A statement posted on an opposition Facebook page said rebel groups had fired “a number of 120mm heavy caliber mortar bombs ... in a joint operation coordinated with battalions operating in Damascus.”
“The operation comes in conjunction with the second anniversary of the start of our revolution, which is a revolution of freedom and dignity against the despotic regime of the criminal Bashar Assad,” it said.
Reuters could not independently confirm reports due to reporting restrictions on journalists in Syria.
The Syrian Observatory for Human Rights, which has a network of activists across the country, said several rockets fell in districts near the presidential palace. But it said it could not confirm if the building was actually hit, nor whether there were any casualties.
Rebels who are fighting to end four decades of Assad family rule have overrun suburbs on the outskirts of the capital but are unable to break into the center of the city as the army has fortified positions. They have hit the airport and the palace before, but Assad is no longer believed to be living there.
The Observatory reported “violent clashes” between rebel forces and regime troops in the eastern Damascus district of Jubar, “accompanied by heavy shelling of the neighborhood and reported losses on both sides.”
The activist group also reported shelling of the city’s southern Maadaniya district and sniper fire and casualties in northern Barzeh.
The predominantly Palestinian neighborhood of Yarmouk in the south of the city also came under mortar fire throughout the day, the Britain-based Observatory said.
Syria’s state news agency SANA reported that “terrorists” had fired five mortar bombs at areas in the capital close to the presidential palace, adding that the resulting fire caused no injuries.
As rebels have pushed toward the capital, they have sporadically fired in the direction of the presidential palace area in the northwest of the city.

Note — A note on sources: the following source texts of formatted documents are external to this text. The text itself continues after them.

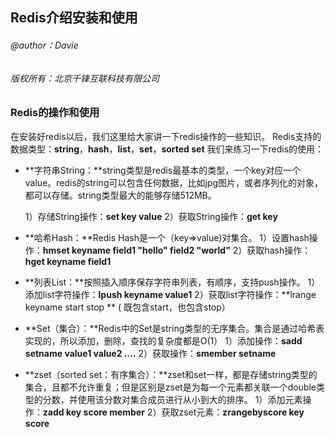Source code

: ## Redis介绍安装和使用
###### @author：Davie
###### 版权所有：北京千锋互联科技有限公司

### Redis的操作和使用
在安装好redis以后，我们这里给大家讲一下redis操作的一些知识。
Redis支持的数据类型：**string**，**hash**，**list**，**set**，**sorted set**
我们来练习一下redis的使用：

* **字符串String：**string类型是redis最基本的类型，一个key对应一个value。redis的string可以包含任何数据，比如jpg图片，或者序列化的对象，都可以存储。string类型最大的能够存储512MB。

    1）存储String操作：**set key value**
    2）获取String操作：**get key**
* **哈希Hash：**Redis Hash是一个（key=>value)对集合。
    1）设置hash操作：**hmset keyname  field1 "hello" field2 "world"**
    2）获取hash操作：**hget keyname field1**
    
* **列表List：**按照插入顺序保存字符串列表，有顺序，支持push操作。
1）添加list字符操作：**lpush keyname value1**
2）获取list字符操作：**lrange keyname start stop ** ( 既包含start，也包含stop）

* **Set（集合）：**Redis中的Set是string类型的无序集合。集合是通过哈希表实现的，所以添加，删除，查找的复杂度都是O(1）
    1）添加操作：**sadd setname value1 value2 ....**
    2）获取操作：**smember setname**
    
* **zset（sorted set：有序集合）：**zset和set一样，都是存储string类型的集合，且都不允许重复；但是区别是zset是为每一个元素都关联一个double类型的分数，并使用该分数对集合成员进行从小到大的排序。
    1）添加元素操作：**zadd key score member**
    2）获取zset元素：**zrangebyscore key score**
    


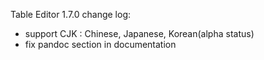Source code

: Table Editor 1.7.0 change log:

- support CJK : Chinese, Japanese, Korean(alpha status)
- fix pandoc section in documentation



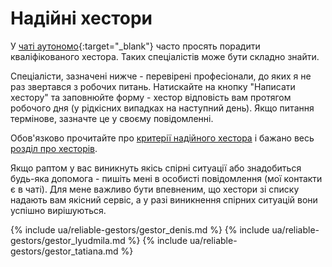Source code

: # Надійні хестори

У [чаті аутономо](https://bit.ly/it-autonomos-es){:target="_blank"} часто просять порадити кваліфікованого
хестора. Таких спеціалістів може бути складно знайти.

Спеціалісти, зазначені нижче - перевірені професіонали, до яких я не раз звертався з робочих питань. Натискайте на
кнопку "Написати хестору" та заповнюйте форму - хестор відповість вам протягом робочого дня (у рідкісних випадках
на наступний день). Якщо питання термінове, зазначте це у своєму повідомленні.

Обов'язково прочитайте про [критерії надійного хестора](#критерії-надійного-хестора) і бажано
весь [розділ про хесторів](#хестор-1).

Якщо раптом у вас виникнуть якісь спірні ситуації або знадобиться будь-яка допомога - пишіть мені в особисті
повідомлення (мої контакти є в чаті). Для мене важливо бути впевненим, що хестори зі списку надають вам
якісний сервіс, а у разі виникнення спірних ситуацій вони успішно вирішуються.

{% include ua/reliable-gestors/gestor_denis.md %}
{% include ua/reliable-gestors/gestor_lyudmila.md %}
{% include ua/reliable-gestors/gestor_tatiana.md %}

Elsewhere in the capital, the Observatory said regime forces carried out “a campaign of arrests of a number of students from the University City student housing in the Mezzeh district” of western Damascus.
Observatory director Rami Abdel-Rahman, speaking to AFP by telephone, said “intelligence forces this morning entered University City,” which is home to Damascus University students from different areas.

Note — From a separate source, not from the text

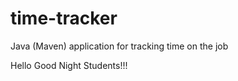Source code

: # time-tracker
Java (Maven) application for tracking time on the job

Hello 
Good Night Students!!!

The group said 17 people were killed in the area around the capital during shelling of towns including Irbin, Douma and Kfar Batna.
Regime forces have launched a broad campaign in the region around the capital in recent months, in a bid to unseat rebels from rear bases they are using to attack Damascus.

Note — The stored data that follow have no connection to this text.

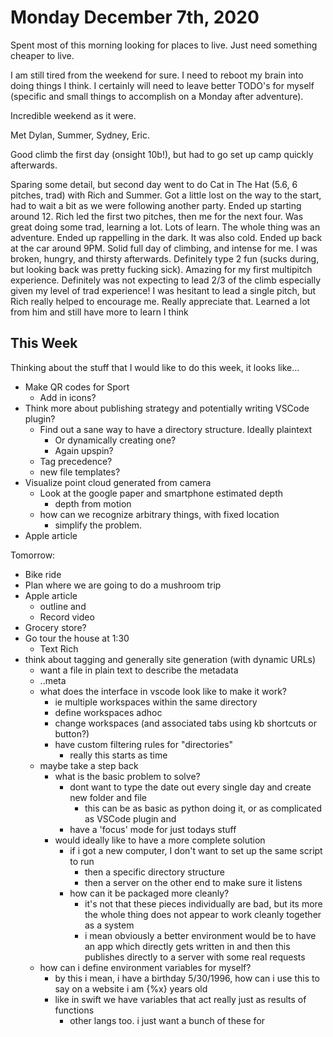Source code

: # Monday December 7th, 2020

Spent most of this morning looking for places to live. Just need something cheaper to live.

I am still tired from the weekend for sure. I need to reboot my brain into doing things I
think. I certainly will need to leave better TODO's for myself (specific and small things
to accomplish on a Monday after adventure). 

Incredible weekend as it were. 

Met Dylan, Summer, Sydney, Eric. 

Good climb the first day (onsight 10b!), but had to go set up camp quickly afterwards.

Sparing some detail, but second day went to do Cat in The Hat (5.6, 6 pitches, trad) with
Rich and Summer. Got a little lost on the way to the start, had to wait a bit as we
were following another party. Ended up starting around 12. Rich led the first two pitches,
then me for the next four. Was great doing some trad, learning a lot. Lots of learn.
The whole thing was an adventure. Ended up rappelling in the dark. It was also cold.
Ended up back at the car around 9PM. Solid full day of climbing, and intense for me.
I was broken, hungry, and thirsty afterwards. Definitely type 2 fun (sucks during, but
looking back was pretty fucking sick). Amazing for my first multipitch experience.
Definitely was not expecting to lead 2/3 of the climb especially given my level
of trad experience! I was hesitant to lead a single pitch, but Rich really helped
to encourage me. Really appreciate that. Learned a lot from him and still have more
to learn I think

## This Week

Thinking about the stuff that I would like to do this week, it looks like...

* Make QR codes for Sport
  * Add in icons?
* Think more about publishing strategy and potentially writing VSCode plugin?
  * Find out a sane way to have a directory structure. Ideally plaintext
    * Or dynamically creating one?
    * Again upspin?
  * Tag precedence?
  * new file templates?
* Visualize point cloud generated from camera
  * Look at the google paper and smartphone estimated depth
    * depth from motion
  * how can we recognize arbitrary things, with fixed location
    * simplify the problem.
* Apple article


Tomorrow:

* Bike ride
* Plan where we are going to do a mushroom trip
* Apple article 
  * outline and
  * Record video
* Grocery store?
* Go tour the house at 1:30
  * Text Rich
* think about tagging and generally site generation (with dynamic URLs)
  * want a file in plain text to describe the metadata
  * .<filename>.meta
  * what does the interface in vscode look like to make it work?
    * ie multiple workspaces within the same directory
    * define workspaces adhoc
    * change workspaces (and associated tabs using kb shortcuts or button?)
    * have custom filtering rules for "directories"
      * really this starts as time
  * maybe take a step back
    * what is the basic problem to solve?
      * dont want to type the date out every single day and create new folder and file
        * this can be as basic as python doing it, or as complicated as VSCode plugin and
      * have a 'focus' mode for just todays stuff
    * would ideally like to have a more complete solution
      * if i got a new computer, I don't want to set up the same script to run
        * then a specific directory structure
        * then a server on the other end to make sure it listens
      * how can it be packaged more cleanly?
        * it's not that these pieces individually are bad, but its more the whole thing does not appear to work cleanly together as a system
        * i mean obviously a better environment would be to have an app which directly gets written in and then this publishes directly to a server with some real requests
  * how can i define environment variables for myself?
    * by this i mean, i have a birthday 5/30/1996, how can i use this to say on a website i am {%x} years old
    * like in swift we have variables that act really just as results of functions
      * other langs too. i just want a bunch of these for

Seven civilians were also killed in air raids on the town of Al-Qusair in Homs province, while warplanes carried out raids in the Bab Amr area of the city.
In central Hama province, opposition fighters gained control of the Tel Hamamiyat checkpoint on the eastern outskirts of town of Kernaz, “following violent clashes that began at around midnight Sunday,” the Observatory said. “A number of military vehicles were damaged, members of the regime forces were killed and weapons and ammunition were captured.”
Regime forces responded with artillery fire targeting the local towns of Kernaz and Latamneh, and air raids on the town of Kafar Zeita.
Regime warplanes also bombed the city of Raqqa, which fell to the rebels earlier this month, the Observatory said.
The group said at least 71 people were killed across the country Monday, including 36 civilians, 10 rebel fighters and 25 regime troops.